Assigned task —
Return all lines of the data in which the string "textsc" occurs.

-- Stored data follows --

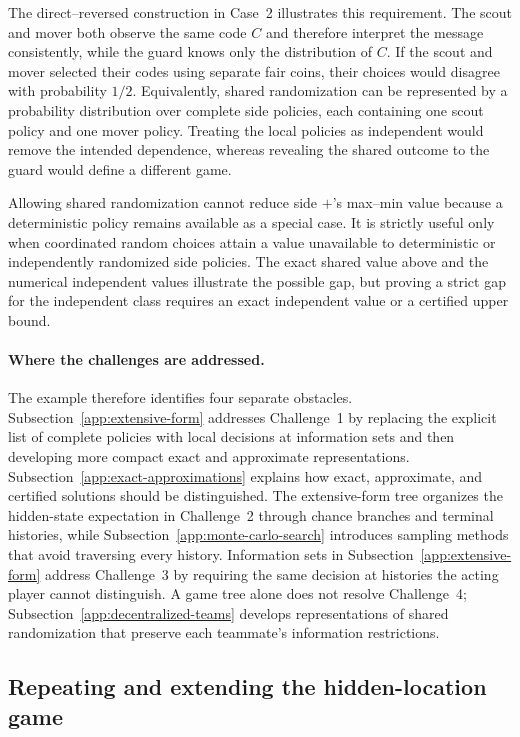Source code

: The direct--reversed construction in Case~2 illustrates this requirement. The scout and mover both observe the same code $C$ and therefore interpret the message consistently, while the guard knows only the distribution of $C$. If the scout and mover selected their codes using separate fair coins, their choices would disagree with probability $1/2$. Equivalently, shared randomization can be represented by a probability distribution over complete side policies, each containing one scout policy and one mover policy. Treating the local policies as independent would remove the intended dependence, whereas revealing the shared outcome to the guard would define a different game.

Allowing shared randomization cannot reduce side $+$'s max--min value because a deterministic policy remains available as a special case. It is strictly useful only when coordinated random choices attain a value unavailable to deterministic or independently randomized side policies. The exact shared value above and the numerical independent values illustrate the possible gap, but proving a strict gap for the independent class requires an exact independent value or a certified upper bound.

\paragraph{Where the challenges are addressed.}
The example therefore identifies four separate obstacles. Subsection~\ref{app:extensive-form} addresses Challenge~1 by replacing the explicit list of complete policies with local decisions at information sets and then developing more compact exact and approximate representations. Subsection~\ref{app:exact-approximations} explains how exact, approximate, and certified solutions should be distinguished. The extensive-form tree organizes the hidden-state expectation in Challenge~2 through chance branches and terminal histories, while Subsection~\ref{app:monte-carlo-search} introduces sampling methods that avoid traversing every history. Information sets in Subsection~\ref{app:extensive-form} address Challenge~3 by requiring the same decision at histories the acting player cannot distinguish. A game tree alone does not resolve Challenge~4; Subsection~\ref{app:decentralized-teams} develops representations of shared randomization that preserve each teammate's information restrictions.

\subsection{Repeating and extending the hidden-location game}
\label{app:repeated-hidden-location}

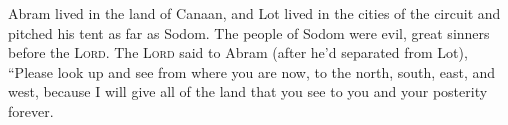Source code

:\begin{inparaenum}
     Abram lived in the land of Canaan, and Lot lived in the cities of the circuit and pitched his tent as far as Sodom.%
     The people of Sodom were evil, great sinners before the \textsc{Lord}.%
     The \textsc{Lord} said to Abram (after he'd separated from Lot), ``Please look up and see from where you are now, to the north, south, east, and west,%
     because I will give all of the land that you see to you and your posterity forever.%
\end{inparaenum}
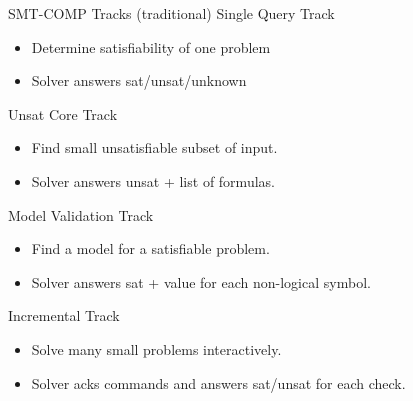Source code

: \documentclass[table]{beamer}
\def\emph#1{\textcolor{MYblue}{#1}}
\begin{document}
\begin{frame}[fragile]{SMT-COMP Tracks (traditional)}
  \emph{Single Query Track}
  \begin{itemize}
  \item Determine satisfiability of one problem
  \item Solver answers sat/unsat/unknown
  \end{itemize}
  \medskip

  \emph{Unsat Core Track}
  \begin{itemize}
  \item Find small unsatisfiable subset of input.
  \item Solver answers unsat + list of formulas.
  \end{itemize}
  \medskip

  \emph{Model Validation Track}
  \begin{itemize}
  \item Find a model for a satisfiable problem.
  \item Solver answers sat + value for each non-logical symbol.
  \end{itemize}
  \medskip

  \emph{Incremental Track}
  \begin{itemize}
  \item Solve many small problems interactively.
  \item Solver acks commands and answers sat/unsat for each check.
  \end{itemize}
\end{frame}
\end{document}
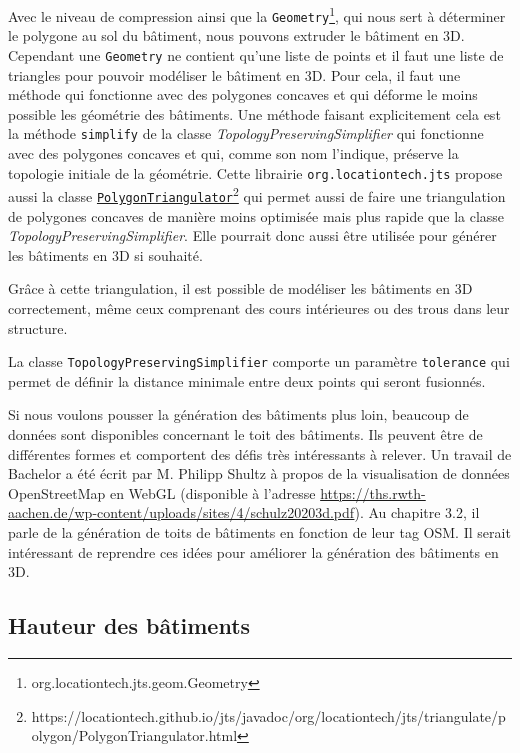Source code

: Avec le niveau de compression ainsi que la \texttt{Geometry}\footnote{org.locationtech.jts.geom.Geometry}, qui nous sert à déterminer le polygone au sol du bâtiment, nous pouvons extruder le bâtiment en 3D. Cependant une \texttt{Geometry} ne contient qu'une liste de points et il faut une liste de triangles pour pouvoir modéliser le bâtiment en 3D. Pour cela, il faut une méthode qui fonctionne avec des polygones concaves et qui déforme le moins possible les géométrie des bâtiments. Une méthode faisant explicitement cela est la méthode \texttt{simplify} de la classe \textit{TopologyPreservingSimplifier} qui fonctionne avec des polygones concaves et qui, comme son nom l'indique, préserve la topologie initiale de la géométrie. Cette librairie \texttt{org.locationtech.jts} propose aussi la classe \href{https://locationtech.github.io/jts/javadoc/org/locationtech/jts/triangulate/polygon/PolygonTriangulator.html}{\texttt{PolygonTriangulator}}\footnote{https://locationtech.github.io/jts/javadoc/org/locationtech/jts/triangulate/polygon/PolygonTriangulator.html} qui permet aussi de faire une triangulation de polygones concaves de manière moins optimisée mais plus rapide que la classe \textit{TopologyPreservingSimplifier}. Elle pourrait donc aussi être utilisée pour générer les bâtiments en 3D si souhaité.

Grâce à cette triangulation, il est possible de modéliser les bâtiments en 3D correctement, même ceux comprenant des cours intérieures ou des trous dans leur structure.

La classe \texttt{TopologyPreservingSimplifier} comporte un paramètre \texttt{tolerance} qui permet de définir la distance minimale entre deux points qui seront fusionnés.

Si nous voulons pousser la génération des bâtiments plus loin, beaucoup de données sont disponibles concernant le toit des bâtiments. Ils peuvent être de différentes formes et comportent des défis très intéressants à relever. Un travail de Bachelor a été écrit par M. Philipp Shultz à propos de la visualisation de données OpenStreetMap en WebGL (disponible à l'adresse \href{https://ths.rwth-aachen.de/wp-content/uploads/sites/4/schulz20203d.pdf}{https://ths.rwth-aachen.de/wp-content/uploads/sites/4/schulz20203d.pdf}). Au chapitre 3.2, il parle de la génération de toits de bâtiments en fonction de leur tag OSM. Il serait intéressant de reprendre ces idées pour améliorer la génération des bâtiments en 3D.

\newpage
\subsection{Hauteur des bâtiments}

-- Stored data concluded --

Task result —
     The people of Sodom were evil, great sinners before the \textsc{Lord}.%
     The \textsc{Lord} said to Abram (after he'd separated from Lot), ``Please look up and see from where you are now, to the north, south, east, and west,%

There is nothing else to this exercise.